═══ SUPPLIED INFORMATION ═══

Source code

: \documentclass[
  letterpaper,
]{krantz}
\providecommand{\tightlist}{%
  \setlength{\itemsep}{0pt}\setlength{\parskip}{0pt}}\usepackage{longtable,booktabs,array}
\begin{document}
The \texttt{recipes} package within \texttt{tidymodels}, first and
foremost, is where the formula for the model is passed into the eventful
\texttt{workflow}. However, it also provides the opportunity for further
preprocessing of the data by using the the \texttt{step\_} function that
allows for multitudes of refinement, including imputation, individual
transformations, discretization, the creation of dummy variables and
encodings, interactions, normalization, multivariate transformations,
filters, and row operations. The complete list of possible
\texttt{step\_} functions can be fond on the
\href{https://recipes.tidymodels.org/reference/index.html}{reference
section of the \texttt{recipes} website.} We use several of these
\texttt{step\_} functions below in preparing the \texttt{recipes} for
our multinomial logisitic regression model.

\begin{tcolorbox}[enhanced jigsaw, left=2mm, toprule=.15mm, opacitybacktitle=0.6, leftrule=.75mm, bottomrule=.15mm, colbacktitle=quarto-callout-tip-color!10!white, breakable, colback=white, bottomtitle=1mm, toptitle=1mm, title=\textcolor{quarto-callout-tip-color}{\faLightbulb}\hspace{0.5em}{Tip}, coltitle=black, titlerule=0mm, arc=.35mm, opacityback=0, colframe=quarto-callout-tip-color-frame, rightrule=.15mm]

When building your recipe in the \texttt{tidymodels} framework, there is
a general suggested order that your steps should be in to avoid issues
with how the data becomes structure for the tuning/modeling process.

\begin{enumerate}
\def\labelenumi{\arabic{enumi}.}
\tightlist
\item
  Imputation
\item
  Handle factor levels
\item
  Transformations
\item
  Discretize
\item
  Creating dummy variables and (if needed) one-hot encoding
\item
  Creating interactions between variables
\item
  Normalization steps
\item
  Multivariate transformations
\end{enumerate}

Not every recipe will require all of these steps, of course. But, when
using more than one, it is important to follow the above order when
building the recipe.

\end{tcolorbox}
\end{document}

═══

PROMPT:
Pull every line containing "order" out of the entries.

WRITTEN ANSWER:
a general suggested order that your steps should be in to avoid issues
using more than one, it is important to follow the above order when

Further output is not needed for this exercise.